● Supplied material
****************
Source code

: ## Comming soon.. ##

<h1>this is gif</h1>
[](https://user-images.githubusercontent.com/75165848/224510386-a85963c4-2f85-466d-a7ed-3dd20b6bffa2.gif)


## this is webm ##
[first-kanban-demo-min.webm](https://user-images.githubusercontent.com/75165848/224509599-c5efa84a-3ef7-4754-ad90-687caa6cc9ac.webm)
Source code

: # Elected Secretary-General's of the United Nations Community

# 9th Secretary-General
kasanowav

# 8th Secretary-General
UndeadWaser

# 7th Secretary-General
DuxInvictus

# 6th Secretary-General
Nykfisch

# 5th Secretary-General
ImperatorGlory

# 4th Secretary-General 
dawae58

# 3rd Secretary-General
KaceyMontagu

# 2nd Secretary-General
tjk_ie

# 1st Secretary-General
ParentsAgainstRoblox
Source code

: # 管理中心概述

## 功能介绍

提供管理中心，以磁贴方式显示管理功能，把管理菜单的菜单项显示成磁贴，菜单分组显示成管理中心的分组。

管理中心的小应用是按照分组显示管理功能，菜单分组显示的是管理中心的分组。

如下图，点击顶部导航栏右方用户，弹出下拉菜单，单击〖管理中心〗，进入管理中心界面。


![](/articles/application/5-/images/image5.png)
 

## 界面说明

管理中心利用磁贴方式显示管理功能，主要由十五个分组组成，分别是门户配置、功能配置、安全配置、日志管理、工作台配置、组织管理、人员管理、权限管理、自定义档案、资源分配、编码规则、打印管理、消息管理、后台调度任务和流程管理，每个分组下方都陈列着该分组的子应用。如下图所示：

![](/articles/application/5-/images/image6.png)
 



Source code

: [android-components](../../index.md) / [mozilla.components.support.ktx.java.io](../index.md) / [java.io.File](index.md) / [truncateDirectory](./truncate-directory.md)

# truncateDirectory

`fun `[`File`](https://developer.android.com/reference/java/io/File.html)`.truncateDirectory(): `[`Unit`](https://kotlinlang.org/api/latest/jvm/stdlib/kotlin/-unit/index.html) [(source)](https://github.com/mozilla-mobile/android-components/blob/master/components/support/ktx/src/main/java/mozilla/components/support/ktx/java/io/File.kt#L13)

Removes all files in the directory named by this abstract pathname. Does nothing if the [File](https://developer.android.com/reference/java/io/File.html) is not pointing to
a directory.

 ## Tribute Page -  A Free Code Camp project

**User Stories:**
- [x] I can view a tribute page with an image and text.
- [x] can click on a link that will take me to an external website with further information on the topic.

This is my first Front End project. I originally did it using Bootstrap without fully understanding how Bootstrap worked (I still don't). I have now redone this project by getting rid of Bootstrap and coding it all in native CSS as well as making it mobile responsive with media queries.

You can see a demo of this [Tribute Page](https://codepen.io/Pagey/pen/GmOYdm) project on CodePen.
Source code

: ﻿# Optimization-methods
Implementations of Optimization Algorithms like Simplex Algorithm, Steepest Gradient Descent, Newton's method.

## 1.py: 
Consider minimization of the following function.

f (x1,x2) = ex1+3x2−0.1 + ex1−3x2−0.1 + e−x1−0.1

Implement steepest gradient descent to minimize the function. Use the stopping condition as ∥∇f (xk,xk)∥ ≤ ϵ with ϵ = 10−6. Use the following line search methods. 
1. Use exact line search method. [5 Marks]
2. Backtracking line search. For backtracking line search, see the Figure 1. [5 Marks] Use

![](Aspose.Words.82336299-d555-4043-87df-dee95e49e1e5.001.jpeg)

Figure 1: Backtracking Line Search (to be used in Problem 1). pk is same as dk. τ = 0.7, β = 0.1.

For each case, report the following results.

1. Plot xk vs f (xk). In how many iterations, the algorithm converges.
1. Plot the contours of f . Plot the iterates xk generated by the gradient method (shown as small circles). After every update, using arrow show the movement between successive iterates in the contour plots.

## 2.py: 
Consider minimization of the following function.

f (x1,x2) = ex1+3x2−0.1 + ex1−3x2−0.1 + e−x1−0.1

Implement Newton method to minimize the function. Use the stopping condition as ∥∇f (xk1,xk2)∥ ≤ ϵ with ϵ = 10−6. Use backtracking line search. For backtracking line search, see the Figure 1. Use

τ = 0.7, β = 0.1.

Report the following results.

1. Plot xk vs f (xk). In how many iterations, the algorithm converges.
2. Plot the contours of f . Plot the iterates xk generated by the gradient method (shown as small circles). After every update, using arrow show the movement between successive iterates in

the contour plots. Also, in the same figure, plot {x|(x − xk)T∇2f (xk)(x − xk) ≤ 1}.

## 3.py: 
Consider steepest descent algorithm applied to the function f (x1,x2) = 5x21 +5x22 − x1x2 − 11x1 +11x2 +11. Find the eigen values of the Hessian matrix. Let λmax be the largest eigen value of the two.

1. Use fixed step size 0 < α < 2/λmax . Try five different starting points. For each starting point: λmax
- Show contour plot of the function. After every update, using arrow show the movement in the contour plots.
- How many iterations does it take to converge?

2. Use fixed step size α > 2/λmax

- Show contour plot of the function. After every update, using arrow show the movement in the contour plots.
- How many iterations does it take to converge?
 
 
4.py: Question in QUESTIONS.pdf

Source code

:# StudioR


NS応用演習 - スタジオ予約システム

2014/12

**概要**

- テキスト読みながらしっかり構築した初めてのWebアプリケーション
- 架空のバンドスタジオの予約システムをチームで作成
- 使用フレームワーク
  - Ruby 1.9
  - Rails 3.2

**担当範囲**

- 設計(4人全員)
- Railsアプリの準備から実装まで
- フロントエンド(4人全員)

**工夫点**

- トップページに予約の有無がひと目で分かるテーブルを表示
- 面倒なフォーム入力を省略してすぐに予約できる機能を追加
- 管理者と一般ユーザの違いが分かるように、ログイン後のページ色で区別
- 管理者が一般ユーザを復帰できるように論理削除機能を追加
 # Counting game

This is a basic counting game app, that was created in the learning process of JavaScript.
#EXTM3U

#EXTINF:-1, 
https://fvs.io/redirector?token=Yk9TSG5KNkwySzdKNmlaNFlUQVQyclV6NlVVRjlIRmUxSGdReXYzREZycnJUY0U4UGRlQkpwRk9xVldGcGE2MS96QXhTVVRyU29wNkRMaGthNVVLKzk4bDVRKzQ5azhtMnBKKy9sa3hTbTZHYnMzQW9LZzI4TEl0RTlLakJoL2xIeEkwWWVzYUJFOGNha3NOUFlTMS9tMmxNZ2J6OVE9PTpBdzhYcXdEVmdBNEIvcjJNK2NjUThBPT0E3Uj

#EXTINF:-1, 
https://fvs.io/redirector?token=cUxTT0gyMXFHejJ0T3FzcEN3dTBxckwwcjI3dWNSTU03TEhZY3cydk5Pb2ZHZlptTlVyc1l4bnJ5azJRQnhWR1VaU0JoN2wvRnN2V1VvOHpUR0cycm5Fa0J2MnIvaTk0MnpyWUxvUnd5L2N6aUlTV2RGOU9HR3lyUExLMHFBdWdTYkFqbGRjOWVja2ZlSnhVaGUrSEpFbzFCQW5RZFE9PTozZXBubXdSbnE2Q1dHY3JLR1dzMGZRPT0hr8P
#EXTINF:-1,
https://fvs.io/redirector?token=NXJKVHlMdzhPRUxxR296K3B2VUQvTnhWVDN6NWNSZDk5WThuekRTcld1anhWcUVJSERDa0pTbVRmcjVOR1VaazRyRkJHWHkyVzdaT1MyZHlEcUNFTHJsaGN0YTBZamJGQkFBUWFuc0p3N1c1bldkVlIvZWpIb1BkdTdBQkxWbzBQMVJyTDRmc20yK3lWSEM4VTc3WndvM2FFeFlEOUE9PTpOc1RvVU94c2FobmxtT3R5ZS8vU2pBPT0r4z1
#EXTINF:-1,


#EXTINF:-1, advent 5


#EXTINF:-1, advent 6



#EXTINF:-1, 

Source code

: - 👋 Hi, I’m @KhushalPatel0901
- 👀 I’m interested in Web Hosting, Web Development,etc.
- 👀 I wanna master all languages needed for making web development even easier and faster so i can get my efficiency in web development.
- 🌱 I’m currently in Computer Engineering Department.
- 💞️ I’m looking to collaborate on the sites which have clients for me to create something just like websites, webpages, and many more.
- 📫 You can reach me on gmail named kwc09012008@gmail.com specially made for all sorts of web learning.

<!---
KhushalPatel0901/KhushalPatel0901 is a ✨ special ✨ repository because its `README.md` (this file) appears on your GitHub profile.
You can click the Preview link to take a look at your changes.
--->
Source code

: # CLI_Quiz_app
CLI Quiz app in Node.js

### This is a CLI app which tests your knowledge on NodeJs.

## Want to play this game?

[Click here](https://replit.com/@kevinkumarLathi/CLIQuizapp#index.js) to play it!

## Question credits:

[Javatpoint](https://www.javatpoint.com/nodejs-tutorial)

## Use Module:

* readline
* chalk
****************
● About this exercise
Would you please repeat exactly the lines above, starting at the line with "Removes all files" and stopping at the line with "- [x] can click", both included?

● Solution
Removes all files in the directory named by this abstract pathname. Does nothing if the [File](https://developer.android.com/reference/java/io/File.html) is not pointing to
a directory.

 ## Tribute Page -  A Free Code Camp project

**User Stories:**
- [x] I can view a tribute page with an image and text.
- [x] can click on a link that will take me to an external website with further information on the topic.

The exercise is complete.